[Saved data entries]
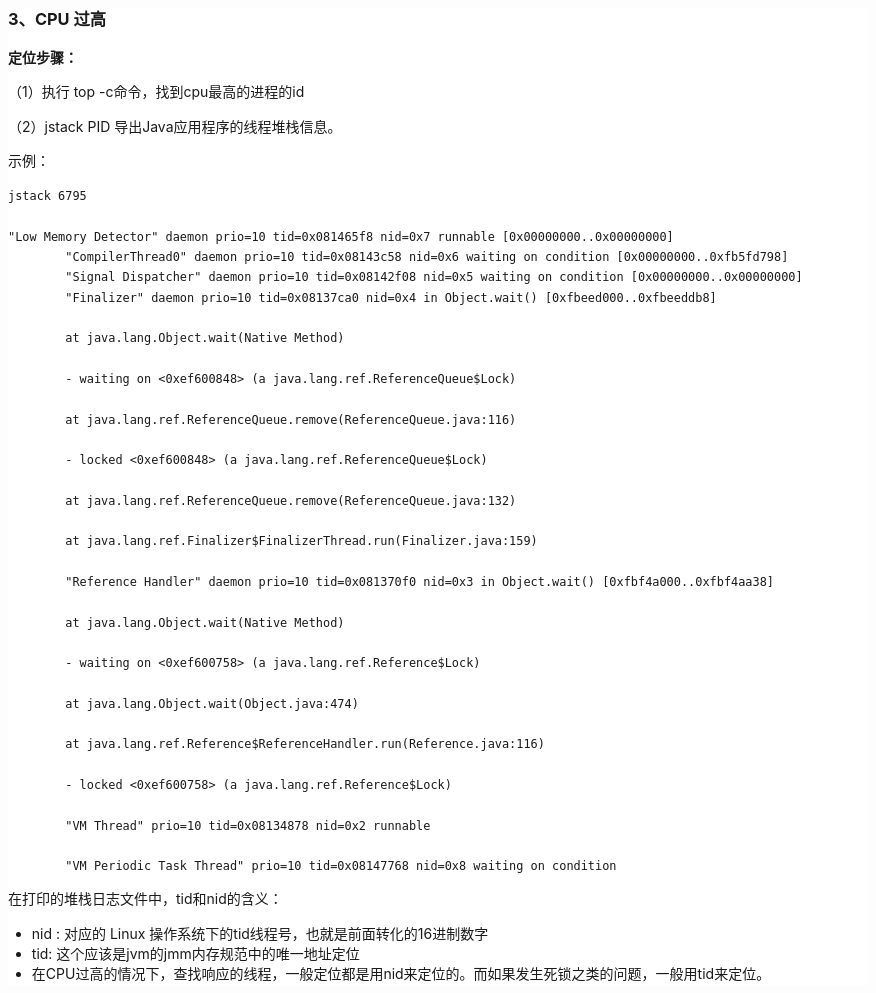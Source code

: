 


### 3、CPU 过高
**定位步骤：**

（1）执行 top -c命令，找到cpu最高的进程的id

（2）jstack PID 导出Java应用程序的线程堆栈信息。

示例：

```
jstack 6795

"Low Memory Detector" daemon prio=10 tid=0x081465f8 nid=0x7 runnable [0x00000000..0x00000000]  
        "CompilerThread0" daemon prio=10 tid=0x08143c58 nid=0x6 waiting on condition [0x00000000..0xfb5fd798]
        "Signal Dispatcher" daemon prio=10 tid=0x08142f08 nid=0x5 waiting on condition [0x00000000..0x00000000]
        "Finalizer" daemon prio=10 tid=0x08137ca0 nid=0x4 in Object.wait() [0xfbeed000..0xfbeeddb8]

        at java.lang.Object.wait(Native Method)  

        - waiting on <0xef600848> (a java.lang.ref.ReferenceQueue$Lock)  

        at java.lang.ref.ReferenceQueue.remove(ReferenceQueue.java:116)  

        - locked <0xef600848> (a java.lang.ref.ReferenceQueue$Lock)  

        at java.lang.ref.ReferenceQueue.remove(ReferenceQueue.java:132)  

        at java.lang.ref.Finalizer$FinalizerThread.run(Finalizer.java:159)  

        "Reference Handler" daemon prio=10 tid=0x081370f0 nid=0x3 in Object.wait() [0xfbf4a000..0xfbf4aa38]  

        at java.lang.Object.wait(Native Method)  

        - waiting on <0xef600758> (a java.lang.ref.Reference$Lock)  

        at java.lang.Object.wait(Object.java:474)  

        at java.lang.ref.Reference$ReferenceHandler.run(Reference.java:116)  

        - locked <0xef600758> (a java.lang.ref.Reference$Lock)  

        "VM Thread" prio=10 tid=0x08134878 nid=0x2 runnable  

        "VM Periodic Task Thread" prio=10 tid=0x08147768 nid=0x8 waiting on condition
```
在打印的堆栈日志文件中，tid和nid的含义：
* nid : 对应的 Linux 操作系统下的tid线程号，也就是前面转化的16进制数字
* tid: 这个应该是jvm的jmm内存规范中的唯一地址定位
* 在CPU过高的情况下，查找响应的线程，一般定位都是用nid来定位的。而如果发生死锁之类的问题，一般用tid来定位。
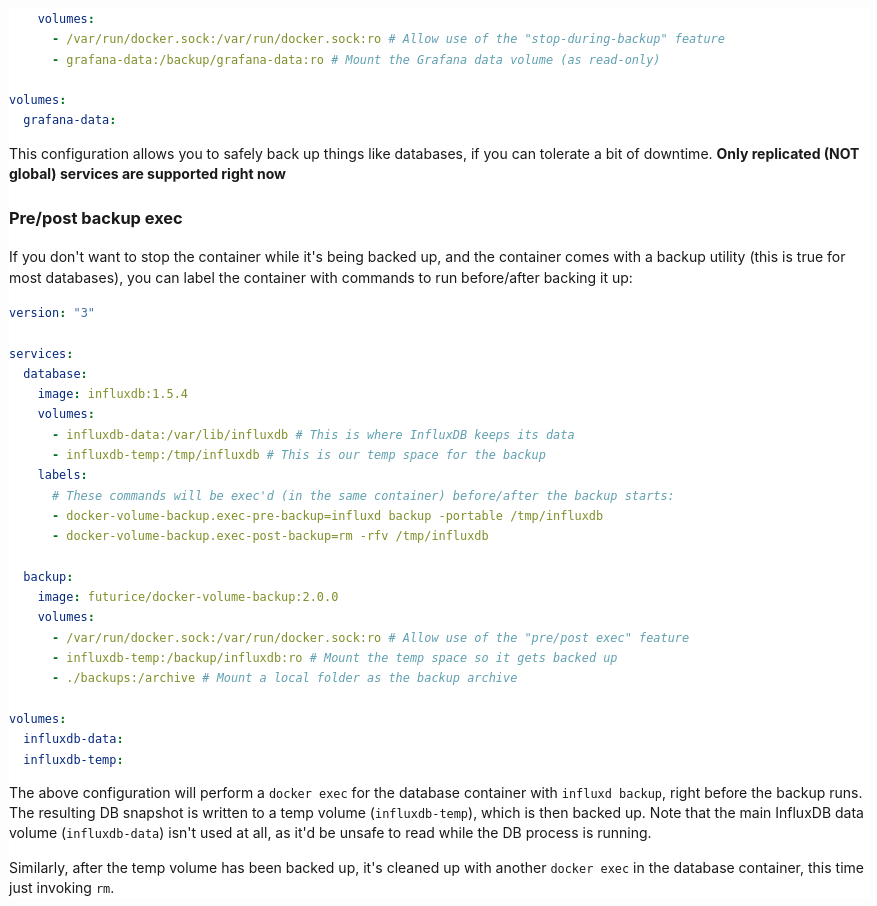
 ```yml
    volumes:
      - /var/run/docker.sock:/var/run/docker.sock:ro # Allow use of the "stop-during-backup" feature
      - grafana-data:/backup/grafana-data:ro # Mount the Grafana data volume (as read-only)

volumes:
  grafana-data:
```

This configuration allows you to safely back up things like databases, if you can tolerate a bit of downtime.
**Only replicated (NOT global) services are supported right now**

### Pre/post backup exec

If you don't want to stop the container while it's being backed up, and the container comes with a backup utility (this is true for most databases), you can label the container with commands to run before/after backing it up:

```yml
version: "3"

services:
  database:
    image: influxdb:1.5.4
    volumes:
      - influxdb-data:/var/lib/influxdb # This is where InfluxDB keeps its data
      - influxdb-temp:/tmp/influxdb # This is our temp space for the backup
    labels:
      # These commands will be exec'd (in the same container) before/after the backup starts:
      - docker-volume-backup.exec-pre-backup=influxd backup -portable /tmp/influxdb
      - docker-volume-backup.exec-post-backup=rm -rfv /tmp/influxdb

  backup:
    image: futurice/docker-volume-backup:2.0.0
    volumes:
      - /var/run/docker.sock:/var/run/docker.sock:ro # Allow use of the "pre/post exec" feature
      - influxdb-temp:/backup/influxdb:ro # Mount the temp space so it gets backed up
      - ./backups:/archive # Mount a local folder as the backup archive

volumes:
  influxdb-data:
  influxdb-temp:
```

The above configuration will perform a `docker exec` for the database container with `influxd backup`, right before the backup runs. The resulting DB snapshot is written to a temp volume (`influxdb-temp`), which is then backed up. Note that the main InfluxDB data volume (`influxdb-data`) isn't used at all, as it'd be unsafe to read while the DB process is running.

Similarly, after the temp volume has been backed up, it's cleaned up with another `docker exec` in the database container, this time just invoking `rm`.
* * *
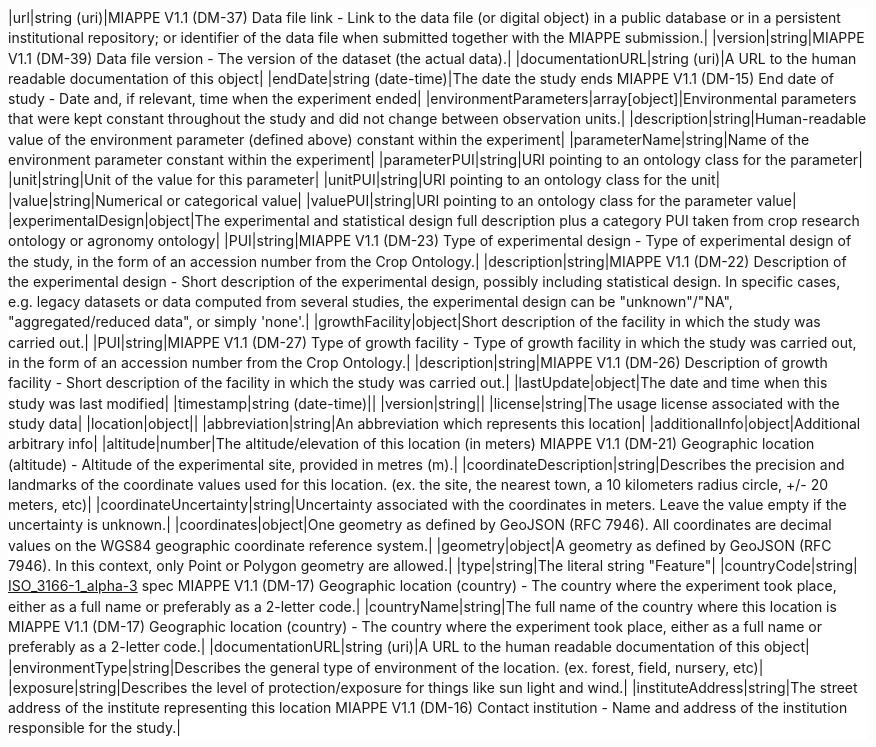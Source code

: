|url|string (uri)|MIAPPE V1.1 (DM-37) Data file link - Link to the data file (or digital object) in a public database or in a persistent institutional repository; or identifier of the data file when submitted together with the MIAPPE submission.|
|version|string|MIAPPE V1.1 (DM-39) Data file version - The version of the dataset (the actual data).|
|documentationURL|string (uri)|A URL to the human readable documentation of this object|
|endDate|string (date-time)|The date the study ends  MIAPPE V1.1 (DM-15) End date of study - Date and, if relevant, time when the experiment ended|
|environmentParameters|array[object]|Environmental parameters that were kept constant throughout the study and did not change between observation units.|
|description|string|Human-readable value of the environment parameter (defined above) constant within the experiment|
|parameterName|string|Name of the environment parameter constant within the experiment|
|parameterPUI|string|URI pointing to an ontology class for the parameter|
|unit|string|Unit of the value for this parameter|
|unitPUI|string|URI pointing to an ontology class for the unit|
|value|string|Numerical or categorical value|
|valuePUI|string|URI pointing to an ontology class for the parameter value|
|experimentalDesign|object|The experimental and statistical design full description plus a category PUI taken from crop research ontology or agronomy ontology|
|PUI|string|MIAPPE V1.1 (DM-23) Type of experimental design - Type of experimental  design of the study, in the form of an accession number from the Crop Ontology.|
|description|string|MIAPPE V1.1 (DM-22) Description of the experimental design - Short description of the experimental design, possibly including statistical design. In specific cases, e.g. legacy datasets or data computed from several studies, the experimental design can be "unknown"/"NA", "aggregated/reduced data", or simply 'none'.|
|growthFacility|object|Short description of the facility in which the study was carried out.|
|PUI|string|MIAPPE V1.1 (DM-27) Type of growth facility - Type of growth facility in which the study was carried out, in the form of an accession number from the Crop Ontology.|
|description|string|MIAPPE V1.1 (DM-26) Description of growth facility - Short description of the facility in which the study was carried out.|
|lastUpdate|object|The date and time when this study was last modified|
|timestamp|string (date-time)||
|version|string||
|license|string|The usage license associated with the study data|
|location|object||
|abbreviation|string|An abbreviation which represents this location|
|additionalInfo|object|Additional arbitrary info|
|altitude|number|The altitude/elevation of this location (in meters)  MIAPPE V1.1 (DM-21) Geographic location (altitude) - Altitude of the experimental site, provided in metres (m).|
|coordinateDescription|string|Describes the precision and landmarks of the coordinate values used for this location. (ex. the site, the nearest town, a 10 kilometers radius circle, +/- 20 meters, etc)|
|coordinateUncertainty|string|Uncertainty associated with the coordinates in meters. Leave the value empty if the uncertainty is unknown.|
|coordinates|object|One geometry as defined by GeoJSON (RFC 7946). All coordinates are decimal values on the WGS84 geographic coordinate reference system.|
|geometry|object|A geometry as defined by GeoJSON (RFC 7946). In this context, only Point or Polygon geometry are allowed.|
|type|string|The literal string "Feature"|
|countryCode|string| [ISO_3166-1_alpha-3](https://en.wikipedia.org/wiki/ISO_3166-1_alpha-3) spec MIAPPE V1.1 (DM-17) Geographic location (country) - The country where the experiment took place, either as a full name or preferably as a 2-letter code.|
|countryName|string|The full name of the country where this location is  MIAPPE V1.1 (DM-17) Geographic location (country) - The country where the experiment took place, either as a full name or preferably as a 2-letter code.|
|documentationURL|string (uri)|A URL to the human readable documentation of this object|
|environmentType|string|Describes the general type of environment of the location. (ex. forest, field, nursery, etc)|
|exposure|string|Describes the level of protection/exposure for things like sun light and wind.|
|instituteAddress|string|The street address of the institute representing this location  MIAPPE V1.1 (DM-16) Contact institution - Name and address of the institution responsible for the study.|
...
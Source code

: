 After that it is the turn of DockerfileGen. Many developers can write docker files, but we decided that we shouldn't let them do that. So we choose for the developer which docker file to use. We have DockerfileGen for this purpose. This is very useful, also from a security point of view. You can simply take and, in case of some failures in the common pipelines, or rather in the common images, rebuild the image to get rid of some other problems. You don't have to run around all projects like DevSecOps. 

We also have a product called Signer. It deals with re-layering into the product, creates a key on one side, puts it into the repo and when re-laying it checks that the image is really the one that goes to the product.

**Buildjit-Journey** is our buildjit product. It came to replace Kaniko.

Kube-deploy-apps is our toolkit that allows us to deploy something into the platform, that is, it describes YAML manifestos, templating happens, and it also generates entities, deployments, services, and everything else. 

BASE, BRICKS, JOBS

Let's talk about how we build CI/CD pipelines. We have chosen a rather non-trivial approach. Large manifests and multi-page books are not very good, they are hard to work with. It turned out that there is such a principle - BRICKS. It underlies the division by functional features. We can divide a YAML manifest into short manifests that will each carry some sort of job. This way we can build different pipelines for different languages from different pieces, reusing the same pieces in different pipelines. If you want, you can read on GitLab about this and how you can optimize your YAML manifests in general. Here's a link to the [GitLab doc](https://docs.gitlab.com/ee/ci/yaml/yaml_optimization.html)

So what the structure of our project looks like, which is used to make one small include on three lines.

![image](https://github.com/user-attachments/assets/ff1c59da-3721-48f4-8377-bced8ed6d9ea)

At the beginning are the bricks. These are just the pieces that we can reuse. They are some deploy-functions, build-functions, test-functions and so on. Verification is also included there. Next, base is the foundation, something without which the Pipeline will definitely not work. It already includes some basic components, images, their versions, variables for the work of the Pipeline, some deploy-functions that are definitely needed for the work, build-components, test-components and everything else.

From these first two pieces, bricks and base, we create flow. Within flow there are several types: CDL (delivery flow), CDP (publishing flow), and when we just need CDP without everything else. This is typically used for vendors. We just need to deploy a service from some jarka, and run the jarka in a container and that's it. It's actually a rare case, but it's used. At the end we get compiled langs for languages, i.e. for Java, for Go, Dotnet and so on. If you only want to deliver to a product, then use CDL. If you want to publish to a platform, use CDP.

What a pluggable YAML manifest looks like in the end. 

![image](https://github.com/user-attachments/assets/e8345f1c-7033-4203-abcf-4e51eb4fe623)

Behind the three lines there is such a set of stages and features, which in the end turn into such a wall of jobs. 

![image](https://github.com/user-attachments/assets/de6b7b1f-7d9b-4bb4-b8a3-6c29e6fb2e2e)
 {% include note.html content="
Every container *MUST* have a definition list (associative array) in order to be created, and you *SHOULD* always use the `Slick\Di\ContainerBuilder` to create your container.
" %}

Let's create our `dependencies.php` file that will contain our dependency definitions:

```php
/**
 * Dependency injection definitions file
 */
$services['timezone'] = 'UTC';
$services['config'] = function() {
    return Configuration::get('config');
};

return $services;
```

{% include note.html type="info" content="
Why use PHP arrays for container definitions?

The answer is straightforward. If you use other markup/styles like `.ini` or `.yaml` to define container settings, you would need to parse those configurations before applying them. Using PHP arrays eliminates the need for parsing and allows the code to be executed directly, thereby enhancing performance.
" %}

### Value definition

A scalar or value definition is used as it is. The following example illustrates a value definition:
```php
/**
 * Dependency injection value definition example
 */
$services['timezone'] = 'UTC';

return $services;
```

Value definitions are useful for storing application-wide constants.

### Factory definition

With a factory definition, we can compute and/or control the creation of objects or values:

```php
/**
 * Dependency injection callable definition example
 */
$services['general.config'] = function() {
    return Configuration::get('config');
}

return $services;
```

◆ EXERCISE OBJECTIVE
Some lines above may contain the string "info". State how many of them the records have, and nothing more.

◆ RESPONSE AREA
2